┌──
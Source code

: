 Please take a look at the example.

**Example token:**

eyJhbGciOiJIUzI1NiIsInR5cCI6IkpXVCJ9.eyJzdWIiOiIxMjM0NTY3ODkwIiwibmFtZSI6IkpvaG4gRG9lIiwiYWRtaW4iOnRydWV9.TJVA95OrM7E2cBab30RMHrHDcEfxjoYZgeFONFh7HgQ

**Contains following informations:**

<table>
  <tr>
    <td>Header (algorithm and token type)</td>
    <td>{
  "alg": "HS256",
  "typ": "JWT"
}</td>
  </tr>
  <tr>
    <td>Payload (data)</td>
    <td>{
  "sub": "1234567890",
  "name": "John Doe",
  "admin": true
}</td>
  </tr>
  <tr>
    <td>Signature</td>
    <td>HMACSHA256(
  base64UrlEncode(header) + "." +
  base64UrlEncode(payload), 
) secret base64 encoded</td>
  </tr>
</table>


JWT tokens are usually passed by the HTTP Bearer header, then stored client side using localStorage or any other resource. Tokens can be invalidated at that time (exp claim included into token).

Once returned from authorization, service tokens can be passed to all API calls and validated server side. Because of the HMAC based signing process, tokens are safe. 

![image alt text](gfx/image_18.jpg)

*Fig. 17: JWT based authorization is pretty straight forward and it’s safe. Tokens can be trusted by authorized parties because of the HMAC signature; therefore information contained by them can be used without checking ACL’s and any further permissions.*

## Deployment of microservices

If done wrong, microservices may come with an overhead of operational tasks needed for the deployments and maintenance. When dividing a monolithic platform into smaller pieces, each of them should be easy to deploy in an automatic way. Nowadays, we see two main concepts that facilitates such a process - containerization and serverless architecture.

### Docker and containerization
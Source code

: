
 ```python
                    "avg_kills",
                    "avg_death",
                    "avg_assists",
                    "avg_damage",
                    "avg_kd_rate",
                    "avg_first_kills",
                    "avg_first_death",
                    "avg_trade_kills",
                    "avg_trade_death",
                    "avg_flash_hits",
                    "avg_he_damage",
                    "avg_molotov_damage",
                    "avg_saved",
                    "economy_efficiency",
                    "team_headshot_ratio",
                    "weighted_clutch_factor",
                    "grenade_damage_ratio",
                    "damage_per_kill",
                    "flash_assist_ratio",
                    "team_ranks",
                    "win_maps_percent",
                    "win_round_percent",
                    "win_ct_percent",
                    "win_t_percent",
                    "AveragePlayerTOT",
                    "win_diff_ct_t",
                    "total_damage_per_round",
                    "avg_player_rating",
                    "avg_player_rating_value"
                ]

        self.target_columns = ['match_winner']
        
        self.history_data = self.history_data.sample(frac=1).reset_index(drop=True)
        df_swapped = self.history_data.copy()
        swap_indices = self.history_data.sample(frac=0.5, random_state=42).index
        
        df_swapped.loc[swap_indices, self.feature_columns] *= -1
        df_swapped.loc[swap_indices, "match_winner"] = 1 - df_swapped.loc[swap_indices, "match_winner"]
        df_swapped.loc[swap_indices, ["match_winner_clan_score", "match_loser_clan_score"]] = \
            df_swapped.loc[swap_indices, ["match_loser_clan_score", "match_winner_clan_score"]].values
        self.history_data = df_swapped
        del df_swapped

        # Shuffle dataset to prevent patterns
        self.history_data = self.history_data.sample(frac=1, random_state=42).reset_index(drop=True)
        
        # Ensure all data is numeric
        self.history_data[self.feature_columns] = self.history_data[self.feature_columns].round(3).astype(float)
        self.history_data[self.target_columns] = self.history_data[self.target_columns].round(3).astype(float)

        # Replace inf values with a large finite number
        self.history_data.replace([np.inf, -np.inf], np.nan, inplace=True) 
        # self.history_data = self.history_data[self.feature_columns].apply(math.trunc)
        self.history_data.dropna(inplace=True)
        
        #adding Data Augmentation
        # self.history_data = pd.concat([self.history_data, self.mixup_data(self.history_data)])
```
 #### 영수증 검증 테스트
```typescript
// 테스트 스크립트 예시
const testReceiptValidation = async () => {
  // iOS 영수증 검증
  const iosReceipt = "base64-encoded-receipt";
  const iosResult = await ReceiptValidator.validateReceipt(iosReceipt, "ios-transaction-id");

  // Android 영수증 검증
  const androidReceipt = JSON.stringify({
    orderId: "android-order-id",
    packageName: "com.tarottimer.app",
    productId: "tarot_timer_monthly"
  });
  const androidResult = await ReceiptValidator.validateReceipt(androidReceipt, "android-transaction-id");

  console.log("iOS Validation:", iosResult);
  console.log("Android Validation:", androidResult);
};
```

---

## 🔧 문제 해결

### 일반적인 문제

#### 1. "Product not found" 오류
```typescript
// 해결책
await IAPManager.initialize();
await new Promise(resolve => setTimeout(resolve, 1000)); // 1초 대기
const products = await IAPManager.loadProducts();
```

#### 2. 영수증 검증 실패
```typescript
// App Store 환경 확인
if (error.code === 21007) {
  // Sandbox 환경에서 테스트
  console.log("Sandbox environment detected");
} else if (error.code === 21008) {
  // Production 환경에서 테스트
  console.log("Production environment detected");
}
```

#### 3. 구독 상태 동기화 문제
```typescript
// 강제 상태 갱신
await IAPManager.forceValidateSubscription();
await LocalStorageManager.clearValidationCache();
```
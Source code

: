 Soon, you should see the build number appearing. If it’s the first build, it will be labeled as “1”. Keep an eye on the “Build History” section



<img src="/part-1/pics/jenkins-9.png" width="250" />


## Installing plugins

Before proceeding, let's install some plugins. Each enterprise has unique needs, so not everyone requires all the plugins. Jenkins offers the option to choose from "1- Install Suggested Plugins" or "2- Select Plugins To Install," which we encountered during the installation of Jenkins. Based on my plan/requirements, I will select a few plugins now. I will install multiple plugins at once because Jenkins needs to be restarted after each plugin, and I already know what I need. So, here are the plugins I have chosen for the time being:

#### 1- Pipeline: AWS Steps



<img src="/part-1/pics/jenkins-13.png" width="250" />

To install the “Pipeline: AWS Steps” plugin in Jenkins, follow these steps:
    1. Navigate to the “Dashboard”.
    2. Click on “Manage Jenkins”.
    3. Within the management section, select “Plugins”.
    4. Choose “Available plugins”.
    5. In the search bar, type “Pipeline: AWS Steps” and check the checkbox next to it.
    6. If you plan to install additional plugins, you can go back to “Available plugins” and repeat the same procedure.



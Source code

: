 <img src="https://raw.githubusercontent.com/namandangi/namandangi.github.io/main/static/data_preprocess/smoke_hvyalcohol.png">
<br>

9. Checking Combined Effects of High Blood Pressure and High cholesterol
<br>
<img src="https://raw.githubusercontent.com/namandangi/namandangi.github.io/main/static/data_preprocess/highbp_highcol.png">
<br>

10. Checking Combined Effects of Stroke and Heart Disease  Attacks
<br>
└──
• ACTIVITY: Which lines in the entries above contain "plan"? Pull each of them out.

• SOLVED PROBLEM:
Before proceeding, let's install some plugins. Each enterprise has unique needs, so not everyone requires all the plugins. Jenkins offers the option to choose from "1- Install Suggested Plugins" or "2- Select Plugins To Install," which we encountered during the installation of Jenkins. Based on my plan/requirements, I will select a few plugins now. I will install multiple plugins at once because Jenkins needs to be restarted after each plugin, and I already know what I need. So, here are the plugins I have chosen for the time being:
    6. If you plan to install additional plugins, you can go back to “Available plugins” and repeat the same procedure.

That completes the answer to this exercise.